WORK TO COMPLETE
The lines of the records that include "como" should all be copied.

MATERIAL SHOWN
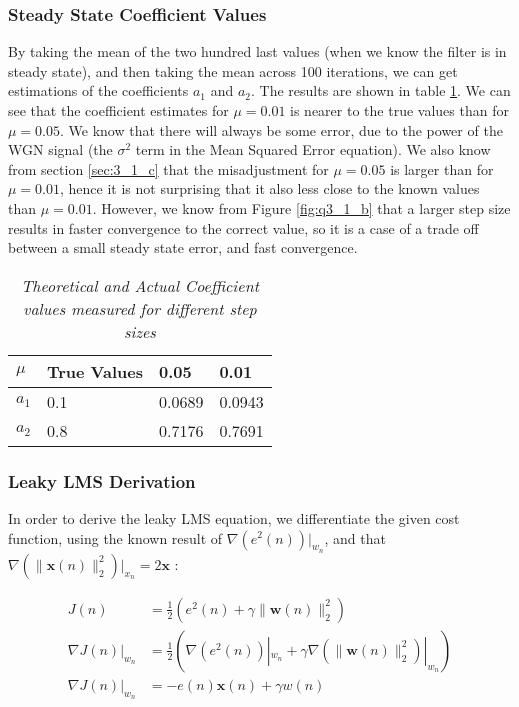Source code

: \documentclass[./main.tex]{subfiles}
\begin{document}
\subsubsection{Steady State Coefficient Values}
By taking the mean of the two hundred last values (when we know the filter is in steady state), and then taking the mean across 100 iterations, we can get estimations of the coefficients $a_1$ and $a_2$. The results are shown in table \ref{tab:3_1_d}. We can see that the coefficient estimates for $\mu = 0.01$ is nearer to the true values than for $\mu = 0.05$. We know that there will always be some error, due to the power of the WGN signal (the $ \sigma^2$ term in the Mean Squared Error equation). We also know from section \ref{sec:3_1_c} that the misadjustment for  $\mu = 0.05$ is larger than for $\mu = 0.01 $, hence it is not surprising that it also less close to the known values than  $\mu = 0.01$. However, we know from Figure \ref{fig:q3_1_b} that a larger step size results in faster convergence to the correct value, so it is a case of a trade off between a small steady state error, and fast convergence.

\begin{table}[h]
\centering
\begin{tabular}{|l|l|l|l|}
\hline
$\mu$ & True Values & 0.05   & 0.01   \\ \hline
$a_1$ & 0.1               & 0.0689 & 0.0943 \\ \hline
$a_2$ & 0.8               & 0.7176 & 0.7691 \\ \hline
\end{tabular}
\caption{\textit{Theoretical and Actual Coefficient values measured for different step sizes}}
\label{tab:3_1_d}
\end{table}

\subsubsection{Leaky LMS Derivation}
In order to derive the leaky LMS equation, we differentiate the given cost function, using the known result of $ \nabla ( e^2(n) ) |_{w_n}$, and that $ \nabla (\lVert \mathbf{x}(n)\rVert_2^2 )|_{x_n} = 2\mathbf{x} $ \cite{Berger2007}  :

\begin{subequations}
\begin{align}
J(n) &= \frac{1}{2} ( e^2(n) + \gamma \lVert \mathbf{w}(n) \rVert_2^2 ) \\
\nabla J(n)|_{w_n} &= \frac{1}{2}  ( \nabla ( e^2(n) ) |_{w_n} + \gamma \nabla (\lVert \mathbf{w}(n)\rVert_2^2 )|_{w_n} ) \\
\nabla J(n)|_{w_n} &= -e(n) \mathbf{x}(n) + \gamma w(n)
\end{align}
\end{subequations}
\end{document}
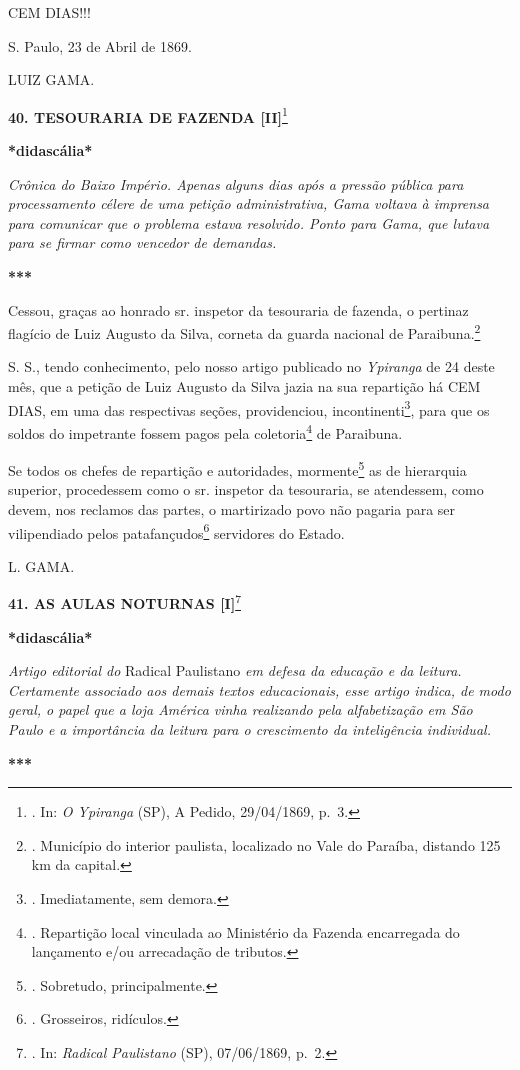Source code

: CEM DIAS!!!

S. Paulo, 23 de Abril de 1869.

LUIZ GAMA.

\textbf{40. TESOURARIA DE FAZENDA {[}II{]}}\footnote{. In: \emph{O
  Ypiranga} (SP), A Pedido, 29/04/1869, p.~3.}

\textbf{*didascália*}

\emph{Crônica do Baixo Império. Apenas alguns dias após a pressão
pública para processamento célere de uma petição administrativa, Gama
voltava à imprensa para comunicar que o problema estava resolvido. Ponto
para Gama, que lutava para se firmar como vencedor de demandas.}

\textbf{***}

Cessou, graças ao honrado sr. inspetor da tesouraria de fazenda, o
pertinaz flagício de Luiz Augusto da Silva, corneta da guarda nacional
de Paraibuna.\footnote{. Município do interior paulista, localizado no
  Vale do Paraíba, distando 125 km da capital.}

S. S., tendo conhecimento, pelo nosso artigo publicado no
\emph{Ypiranga} de 24 deste mês, que a petição de Luiz Augusto da Silva
jazia na sua repartição há CEM DIAS, em uma das respectivas seções,
providenciou, incontinenti\footnote{. Imediatamente, sem demora.}, para
que os soldos do impetrante fossem pagos pela coletoria\footnote{.
  Repartição local vinculada ao Ministério da Fazenda encarregada do
  lançamento e/ou arrecadação de tributos.} de Paraibuna.

Se todos os chefes de repartição e autoridades, mormente\footnote{.
  Sobretudo, principalmente.} as de hierarquia superior, procedessem
como o sr. inspetor da tesouraria, se atendessem, como devem, nos
reclamos das partes, o martirizado povo não pagaria para ser
vilipendiado pelos patafançudos\footnote{. Grosseiros, ridículos.}
servidores do Estado.

L. GAMA.

\textbf{41. AS AULAS NOTURNAS {[}I{]}}\footnote{. In: \emph{Radical
  Paulistano} (SP), 07/06/1869, p.~2.}

\textbf{*didascália*}

\emph{Artigo editorial do} Radical Paulistano \emph{em defesa da
educação e da leitura. Certamente associado aos demais textos
educacionais, esse artigo indica, de modo geral, o papel que a loja
América vinha realizando pela alfabetização em São Paulo e a importância
da leitura para o crescimento da inteligência individual.}

\textbf{***}

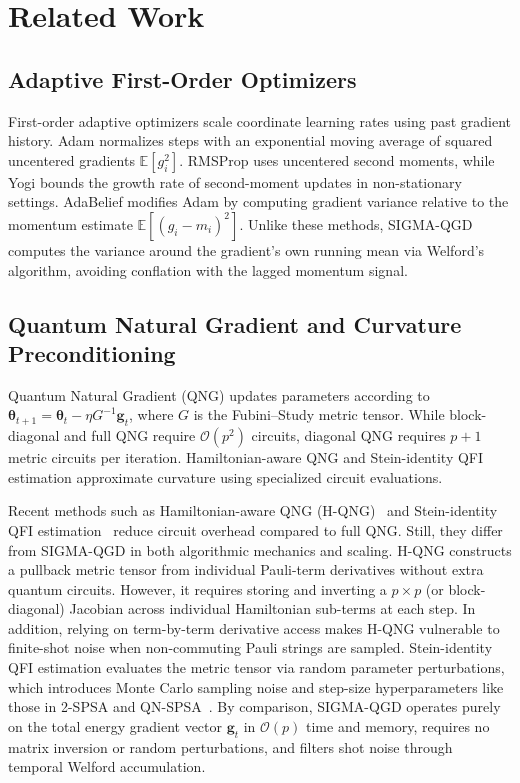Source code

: \documentclass[11pt,a4paper]{article}
\begin{document}
\section{Related Work}
\label{sec:related}

\subsection{Adaptive First-Order Optimizers}
First-order adaptive optimizers scale coordinate learning rates using past gradient history. Adam \cite{kingma2014adam} normalizes steps with an exponential moving average of squared uncentered gradients $\mathbb{E}[g_i^2]$. RMSProp \cite{tieleman2012lecture} uses uncentered second moments, while Yogi \cite{zaheer2018adaptive} bounds the growth rate of second-moment updates in non-stationary settings. AdaBelief \cite{zhuang2020adabelief} modifies Adam by computing gradient variance relative to the momentum estimate $\mathbb{E}[(g_i - m_i)^2]$. Unlike these methods, SIGMA-QGD computes the variance around the gradient's own running mean via Welford's algorithm, avoiding conflation with the lagged momentum signal.

\subsection{Quantum Natural Gradient and Curvature Preconditioning}
Quantum Natural Gradient (QNG) \cite{stokes2020quantum} updates parameters according to $\boldsymbol{\theta}_{t+1} = \boldsymbol{\theta}_t - \eta G^{-1} \mathbf{g}_t$, where $G$ is the Fubini--Study metric tensor. While block-diagonal and full QNG require $\mathcal{O}(p^2)$ circuits, diagonal QNG requires $p+1$ metric circuits per iteration. Hamiltonian-aware QNG \cite{shi2025hamiltonian} and Stein-identity QFI estimation \cite{halla2025stein} approximate curvature using specialized circuit evaluations. 

Recent methods such as Hamiltonian-aware QNG (H-QNG)~\cite{shi2025hamiltonian} and Stein-identity QFI estimation~\cite{halla2025stein} reduce circuit overhead compared to full QNG. Still, they differ from SIGMA-QGD in both algorithmic mechanics and scaling. H-QNG constructs a pullback metric tensor from individual Pauli-term derivatives without extra quantum circuits. However, it requires storing and inverting a $p \times p$ (or block-diagonal) Jacobian across individual Hamiltonian sub-terms at each step. In addition, relying on term-by-term derivative access makes H-QNG vulnerable to finite-shot noise when non-commuting Pauli strings are sampled. Stein-identity QFI estimation evaluates the metric tensor via random parameter perturbations, which introduces Monte Carlo sampling noise and step-size hyperparameters like those in 2-SPSA and QN-SPSA~\cite{gacon2021simultaneous}. By comparison, SIGMA-QGD operates purely on the total energy gradient vector $\mathbf{g}_t$ in $\mathcal{O}(p)$ time and memory, requires no matrix inversion or random perturbations, and filters shot noise through temporal Welford accumulation. 
\end{document}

RESULT OF THE TASK
para Gama, que lutava para se firmar como vencedor de demandas.}
como o sr. inspetor da tesouraria, se atendessem, como devem, nos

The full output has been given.